Carroll Dunham: It seems pretty grim. You know? Piles of heads in a very desolate setting. The fact that there's so much white used to delineate the shapes seems like it reinforces this idea of nocturnal atmosphere, and ghostliness. I really think that all his paintings, even the ones that appear to deal with the most particular subjects, are all about evoking a kind of mood space. You know, a psychological and emotional weather, that is carried by the methodology, as much as it is by the images.

Narrator: To hear Dunham talk about public reaction to Guston’s work and his influence on other artists, please tap the button to continue. 

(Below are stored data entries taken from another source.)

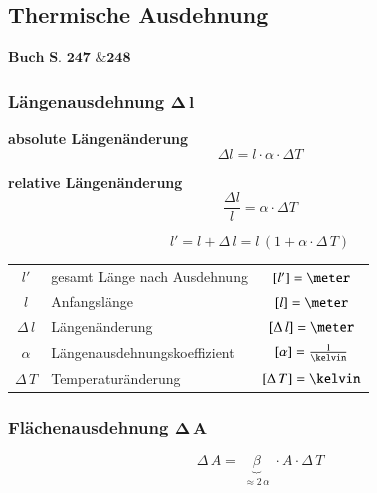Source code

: \subsection{Thermische Ausdehnung}
\begin{flushright}
	$\boxed{\textbf{Buch S. 247 \& 248}}$
\end{flushright}

\subsubsection{Längenausdehnung $\bm{\Delta \, l}$}

\hspace*{\fill}
\begin{minipage}[t]{0.4\columnwidth}
	\textbf{absolute Längenänderung} \\
	{\centering 
	$$\boxed{\Delta l = l \cdot \alpha \cdot \Delta T}$$}
\end{minipage}
\hfill
\begin{minipage}[t]{0.5\columnwidth}
	\textbf{relative Längenänderung} \\
	{\centering 
	$$\boxed{\frac{\Delta l}{l} = \alpha \cdot \Delta T}$$}
\end{minipage}
\hspace*{\fill}

\medskip

$$\boxed{ l' = l + \Delta \, l = l \, (1 + \alpha \cdot \Delta \, T )}$$


\begin{tabular}{c l c}
	     $l'$      & gesamt Länge nach Ausdehnung & $[l'] = \meter$                \\
	     $l$       & Anfangslänge                 & $[l] = \meter$                 \\
	$\Delta \, l$  & Längenänderung               & $[\Delta \, l] = \meter$       \\
	   $\alpha$    & Längenausdehnungskoeffizient & $[\alpha] = \frac{1}{\kelvin}$ \\
	$\Delta \, T $ & Temperaturänderung           & $[\Delta \, T ] = \kelvin$
\end{tabular}


\subsubsection{Flächenausdehnung $\bm{\Delta \, A}$}

$$\boxed{\Delta \,  A = \underbrace{  \beta }_{\substack{\approx 2 \, \alpha}}  \cdot A \cdot \Delta \, T}$$

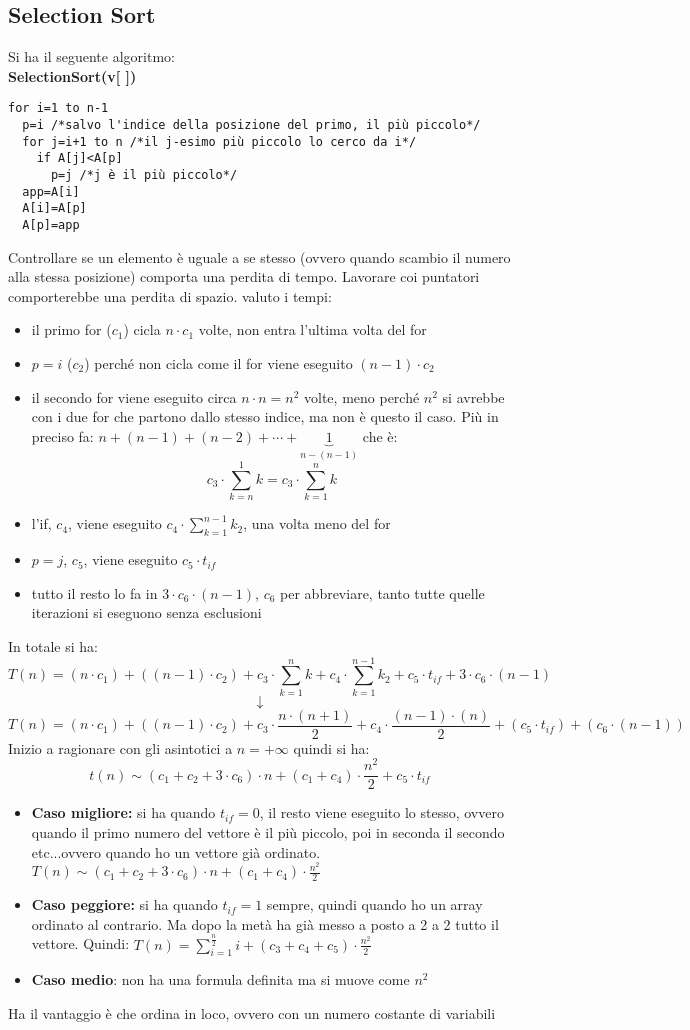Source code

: \documentclass[a4paper,12pt,oneside,tikz]{book}
\begin{document}
\subsection{Selection Sort}
Si ha il seguente algoritmo:\\
\textbf{SelectionSort(v[ ])}
\begin{verbatim}
for i=1 to n-1 
  p=i /*salvo l'indice della posizione del primo, il più piccolo*/
  for j=i+1 to n /*il j-esimo più piccolo lo cerco da i*/
    if A[j]<A[p]
      p=j /*j è il più piccolo*/
  app=A[i]
  A[i]=A[p]
  A[p]=app
\end{verbatim}
Controllare se un elemento è uguale a se stesso (ovvero quando scambio il numero alla stessa posizione) comporta una perdita di tempo. Lavorare coi puntatori comporterebbe una perdita di spazio. 
valuto i tempi:
\begin{itemize}
\item il primo for ($c_1$) cicla $n\cdot c_1$ volte, non entra l'ultima volta del for
\item $p=i$ ($c_2$) perché non cicla come il for viene eseguito $(n-1)\cdot c_2$
\item il secondo for viene eseguito circa $n\cdot n=n^2$ volte, meno perché $n^2$ si avrebbe con i due for che partono dallo stesso indice, ma non è questo il caso. Più in preciso fa: $n+(n-1)+(n-2)+\cdots+\underbrace{1}_{n-(n-1)}$ che è:
$$c_3\cdot\sum_{k=n}^1 k=c_3\cdot\sum_{k=1}^n k $$
\item l'if, $c_4$, viene eseguito $c_4\cdot\sum_{k=1}^{n-1} k_2$, una volta meno del for
\item $p=j$, $c_5$, viene eseguito $c_5\cdot t_{if}$
\item tutto il resto lo fa in $3\cdot c_6\cdot(n-1)$, $c_6$ per abbreviare, tanto tutte quelle iterazioni si eseguono senza esclusioni
\end{itemize}

In totale si ha: $$T(n)=(n\cdot c_1)+((n-1)\cdot c_2)+c_3\cdot\sum_{k=1}^n k+c_4\cdot\sum_{k=1}^{n-1} k_2+c_5\cdot t_{if}+3\cdot c_6\cdot(n-1)$$
$$\downarrow$$
$$T(n)=(n\cdot c_1)+((n-1)\cdot c_2)+c_3\cdot\frac{n\cdot(n+1)}{2}+c_4\cdot\frac{(n-1) \cdot(n)}{2}+(c_5\cdot t_{if})+(c_6\cdot(n-1))$$
Inizio a ragionare con gli asintotici a $n=+\infty$ quindi si ha:
$$t(n)\sim (c_1+c_2+3\cdot c_6)\cdot n+(c_1+c_4)\cdot\frac{n^2}{2}+c_5\cdot t_{if}$$

\begin{itemize}
\item \textbf{Caso migliore:} si ha quando $t_{if}=0$, il resto viene eseguito lo stesso, ovvero quando il primo numero del vettore è il più piccolo, poi in seconda il secondo etc...ovvero quando ho un vettore già ordinato. $T(n)\sim (c_1+c_2+3\cdot c_6)\cdot n+(c_1+c_4)\cdot\frac{n^2}{2}$
\item \textbf{Caso peggiore:} si ha quando $t_{if}=1$ sempre, quindi quando ho un array ordinato al contrario. Ma dopo la metà ha già messo a posto a 2 a 2 tutto il vettore. Quindi: $T(n)=\sum_{i=1}^{\frac{n}{2}}i+(c_3+c_4+c_5)\cdot\frac{n^2}{2}$
\item \textbf{Caso medio}: non ha una formula definita ma si muove come $n^2$
\end{itemize}
Ha il vantaggio è che ordina in loco, ovvero con un numero costante di variabili
\end{document}
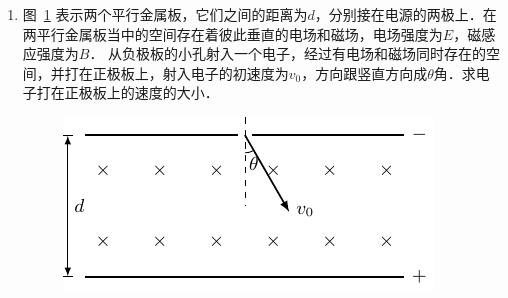 \begin{enumerate}
\item  图~\ref{fig_C_1-48} 表示两个平行金属板，它们之间的距离为$d$，分别接在电源的两极上．在两平行金属板当中的空间存在着彼此垂直的电场和磁场，电场强度为$E$，磁感应强度为$B$． 从负极板的小孔射入一个电子，经过有电场和磁场同时存在的空间，并打在正极板上，射入电子的初速度为$v_0$，方向跟竖直方向成$\theta$角．求电子打在正极板上的速度的大小．

\begin{figure}[htbp]
    \centering
    \includegraphics{fig/C/1-48.pdf}
    \caption{}\label{fig_C_1-48}
\end{figure}
\end{enumerate}

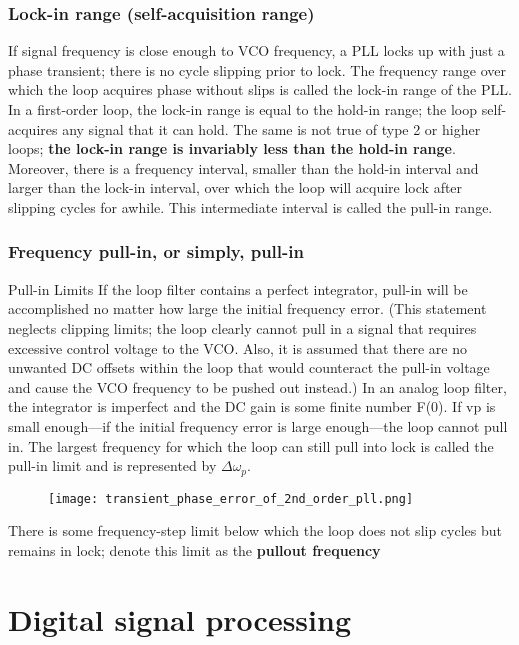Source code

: \documentclass[a4paper]{article}
\begin{document}
\subsubsection{Lock-in range (self-acquisition range)}

If signal frequency is close enough to VCO frequency, a PLL locks up with
just a phase transient; there is no cycle slipping prior to lock. The frequency range over which the loop acquires phase without slips is called the lock-in range of the PLL. In a first-order loop, the lock-in range is equal to the hold-in range; the loop self-acquires any signal that it can hold. The same is not true of type 2 or higher loops; \textbf{the lock-in range is invariably less than the hold-in range}. Moreover, there is a frequency interval, smaller than the hold-in interval
and larger than the lock-in interval, over which the loop will acquire lock after slipping cycles for awhile. This intermediate interval is called the pull-in range.

\subsubsection{Frequency pull-in, or simply, pull-in}

Pull-in Limits If the loop filter contains a perfect integrator, pull-in will be accomplished no matter how large the initial frequency error. (This statement neglects clipping limits; the loop clearly cannot pull in a signal that requires excessive control voltage to the VCO. Also, it is assumed that there are no unwanted DC offsets within the loop that would counteract the pull-in voltage and cause the VCO frequency to be pushed out instead.) In an analog loop filter, the integrator is imperfect and the DC gain is some finite number F(0). If vp is small enough—if the initial frequency error is large enough—the loop cannot pull in. The largest frequency for which the loop can still pull into lock is called the pull-in limit and is represented by $\Delta\omega_p$.

\begin{figure}[h!]
	\centering
	\texttt{[image: transient\_phase\_error\_of\_2nd\_order\_pll.png]}
	\label{fig:transient_2nd_pll}
	\caption{\cite{Gardner}}
\end{figure}

There is some frequency-step limit below which the loop does not slip cycles but remains in lock; denote this limit as the \textbf{pullout frequency}

\section{Digital signal processing}
\end{document}
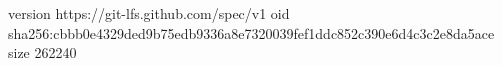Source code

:version https://git-lfs.github.com/spec/v1
oid sha256:cbbb0e4329ded9b75edb9336a8e7320039fef1ddc852c390e6d4c3c2e8da5ace
size 262240
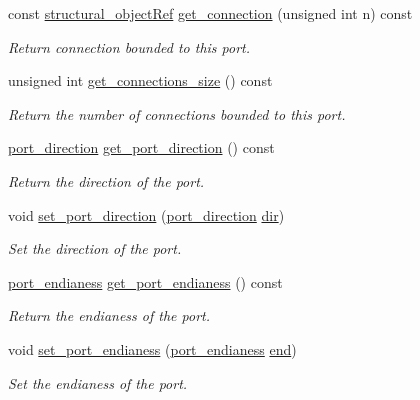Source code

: \begin{DoxyCompactItemize}
\item 
const \hyperlink{structural__objects_8hpp_a8ea5f8cc50ab8f4c31e2751074ff60b2}{structural\+\_\+object\+Ref} \hyperlink{structport__o_a55e9ec7a31da21298c60c177634f8407}{get\+\_\+connection} (unsigned int n) const
\begin{DoxyCompactList}\small\item\em Return connection bounded to this port. \end{DoxyCompactList}\item 
unsigned int \hyperlink{structport__o_a97fbec658342d6a3a918f5956e50c718}{get\+\_\+connections\+\_\+size} () const
\begin{DoxyCompactList}\small\item\em Return the number of connections bounded to this port. \end{DoxyCompactList}\item 
\hyperlink{structport__o_adb254df5665ff28b0769491cc3899fd5}{port\+\_\+direction} \hyperlink{structport__o_a753a6075fd5a4728732e0719d34c914c}{get\+\_\+port\+\_\+direction} () const
\begin{DoxyCompactList}\small\item\em Return the direction of the port. \end{DoxyCompactList}\item 
void \hyperlink{structport__o_ad0168cc3891abada26f9ff2cd213563d}{set\+\_\+port\+\_\+direction} (\hyperlink{structport__o_adb254df5665ff28b0769491cc3899fd5}{port\+\_\+direction} \hyperlink{structport__o_a27f4a8d47d3f3b064d72443da1ee450c}{dir})
\begin{DoxyCompactList}\small\item\em Set the direction of the port. \end{DoxyCompactList}\item 
\hyperlink{structport__o_a7f16c53245215df0064e1b8ef27a36e3}{port\+\_\+endianess} \hyperlink{structport__o_a7adbc2daad0ee797ff897b0c3453516d}{get\+\_\+port\+\_\+endianess} () const
\begin{DoxyCompactList}\small\item\em Return the endianess of the port. \end{DoxyCompactList}\item 
void \hyperlink{structport__o_a1aa10dc8e4f34e44ecd95711d0ed6e56}{set\+\_\+port\+\_\+endianess} (\hyperlink{structport__o_a7f16c53245215df0064e1b8ef27a36e3}{port\+\_\+endianess} \hyperlink{structport__o_a1d392170891caecd4e6a4888b25cec38}{end})
\begin{DoxyCompactList}\small\item\em Set the endianess of the port. \end{DoxyCompactList}\item 

\end{DoxyCompactItemize}
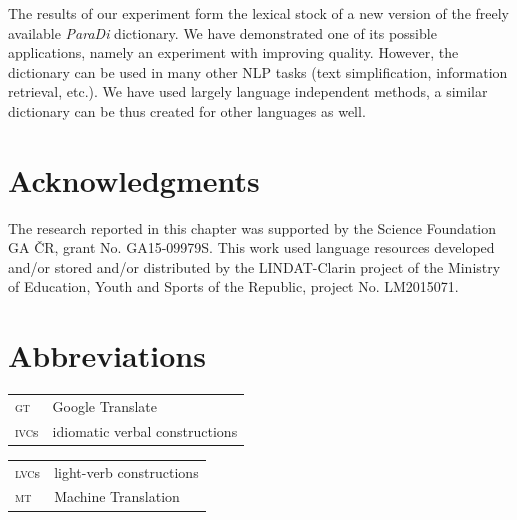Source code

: \documentclass[output=paper,modfonts,nonflat]{langsci/langscibook}
\begin{document}
The results of our experiment form the lexical stock of a new version of the 
freely available \textit{ParaDi} dictionary. We have demonstrated one of its 
possible applications, namely an experiment with improving  
quality. However, the dictionary can be used in many other NLP tasks (text 
simplification, information retrieval, etc.). We have used largely language 
independent methods, a similar dictionary can be thus created for other 
languages as well.

\section*{Acknowledgments}
The research reported in this chapter was supported by the  Science 
Foundation GA ČR, grant No. GA15-09979S. This work used language 
resources developed and/or stored and/or distributed by the LINDAT-Clarin 
project of the Ministry of Education, Youth and Sports of the  Republic, 
project No. LM2015071.

\section*{Abbreviations}
\begin{tabularx}{.5\textwidth}{ll}
\textsc{gt} & Google Translate \\
\textsc{ivc}s & idiomatic verbal constructions \\
\end{tabularx}
\begin{tabularx}{.45\textwidth}{ll}
\textsc{lvc}s & light-verb constructions \\
\textsc{mt} & Machine Translation \\
\end{tabularx}

{\sloppy
\printbibliography[heading=subbibliography,notkeyword=this]
}
\end{document}
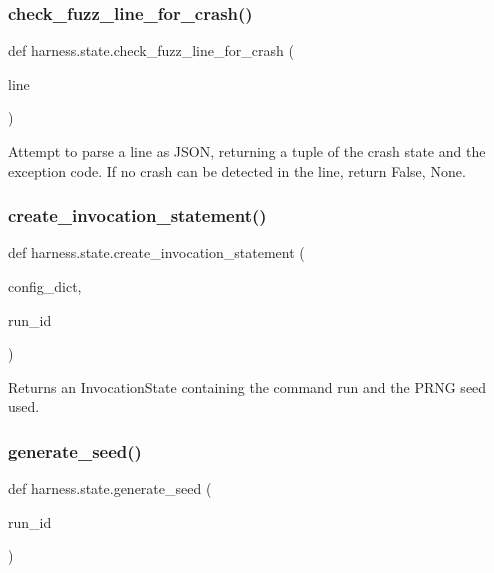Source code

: \subsubsection{\texorpdfstring{check\+\_\+fuzz\+\_\+line\+\_\+for\+\_\+crash()}{check\_fuzz\_line\_for\_crash()}}
{\footnotesize\ttfamily def harness.\+state.\+check\+\_\+fuzz\+\_\+line\+\_\+for\+\_\+crash (\begin{DoxyParamCaption}\item[{}]{line }\end{DoxyParamCaption})}

\begin{DoxyVerb}Attempt to parse a line as JSON, returning a tuple of the crash state
and the exception code. If no crash can be detected in the line, return
False, None.
\end{DoxyVerb}
 \mbox{\label{namespaceharness_1_1state_a398bfd8a9197dda72c0e5cbe319c82fc}} 
\subsubsection{\texorpdfstring{create\+\_\+invocation\+\_\+statement()}{create\_invocation\_statement()}}
{\footnotesize\ttfamily def harness.\+state.\+create\+\_\+invocation\+\_\+statement (\begin{DoxyParamCaption}\item[{}]{config\+\_\+dict,  }\item[{}]{run\+\_\+id }\end{DoxyParamCaption})}

\begin{DoxyVerb}Returns an InvocationState containing the command run
and the PRNG seed used.
\end{DoxyVerb}
 \mbox{\label{namespaceharness_1_1state_a43f6639ae1d3bfc4444f331960a67855}} 
\subsubsection{\texorpdfstring{generate\+\_\+seed()}{generate\_seed()}}
{\footnotesize\ttfamily def harness.\+state.\+generate\+\_\+seed (\begin{DoxyParamCaption}\item[{}]{run\+\_\+id }\end{DoxyParamCaption})}

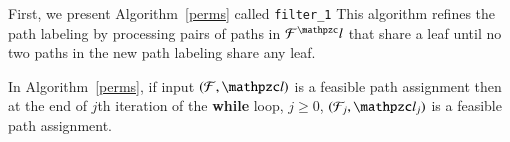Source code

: \documentclass[MS,synopsis]{iitmdiss}
\begin{document}
First, we present Algorithm~\ref{perms} called {\tt filter\_1}
This algorithm refines the path labeling by
processing pairs of paths in $\cF^\cl$ that share a leaf until no two
paths in the new path labeling share any leaf.




\begin{lemma} 
 \label{lem:feasible} 
 In Algorithm~\ref{perms}, if input $(\cF, \cl)$ is a feasible path
 assignment then at the end of $j$th iteration of the {\bf while}
 loop, $j \ge 0$, $(\cF_j, \cl_j)$ is a feasible path assignment.
\end{lemma}
\end{document}
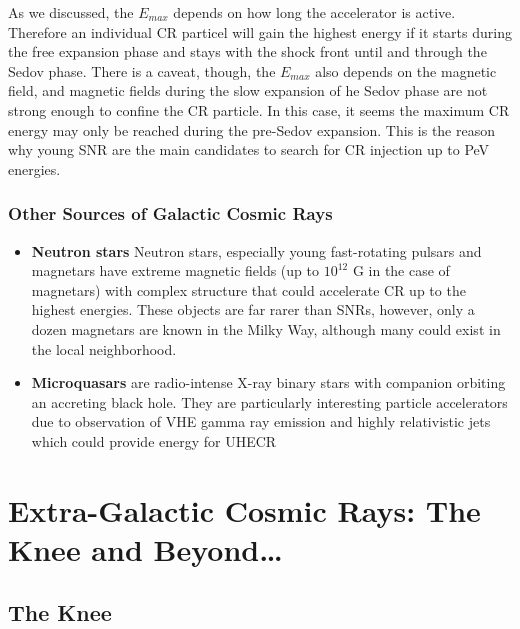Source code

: \documentclass[
  letterpaper,
  DIV=11,
  numbers=noendperiod]{scrreprt}
\begin{document}
As we discussed, the \(E_{max}\) depends on how long the accelerator is
active. Therefore an individual CR particel will gain the highest energy
if it starts during the free expansion phase and stays with the shock
front until and through the Sedov phase. There is a caveat, though, the
\(E_{max}\) also depends on the magnetic field, and magnetic fields
during the slow expansion of he Sedov phase are not strong enough to
confine the CR particle. In this case, it seems the maximum CR energy
may only be reached during the pre-Sedov expansion. This is the reason
why young SNR are the main candidates to search for CR injection up to
PeV energies.

\subsubsection*{Other Sources of Galactic Cosmic
Rays}\label{other-sources-of-galactic-cosmic-rays}

\begin{itemize}
\item
  \textbf{Neutron stars} Neutron stars, especially young fast-rotating
  pulsars and magnetars have extreme magnetic fields (up to \(10^{12}\)
  G in the case of magnetars) with complex structure that could
  accelerate CR up to the highest energies. These objects are far rarer
  than SNRs, however, only a dozen magnetars are known in the Milky Way,
  although many could exist in the local neighborhood.
\item
  \textbf{Microquasars} are radio-intense X-ray binary stars with
  companion orbiting an accreting black hole. They are particularly
  interesting particle accelerators due to observation of VHE gamma ray
  emission and highly relativistic jets which could provide energy for
  UHECR
\end{itemize}

\section*{Extra-Galactic Cosmic Rays: The Knee and
Beyond\ldots{}}\label{extra-galactic-cosmic-rays-the-knee-and-beyond}


\subsection*{The Knee}\label{sec-knee}
\end{document}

In Philip Guston’s Cabal, a heap of disembodied eyeballs, ears, and heads huddle against an opaque black field, floating in what appears to be a sea of blood. It is cartoonish yet creepy, suggesting paranoia and latent threat. The title’s evocation of conspiracy would have been particularly poignant in the late 1970s, when the Watergate scandal was still a raw wound—one that Guston addressed in numerous contemptuous depictions of President Richard Nixon. Through the 1950s and 1960s, Guston had been one of the most lyrical of the Abstract Expressionists. The upheavals of 1960s, however, led him to doubt that abstraction could fully express the range of human experience. He reintroduced figurative imagery into his work, making paintings that imply both personal and political subtexts. The images they contain have precedents in Guston’s satirical social commentaries from the 1930s and 1940s.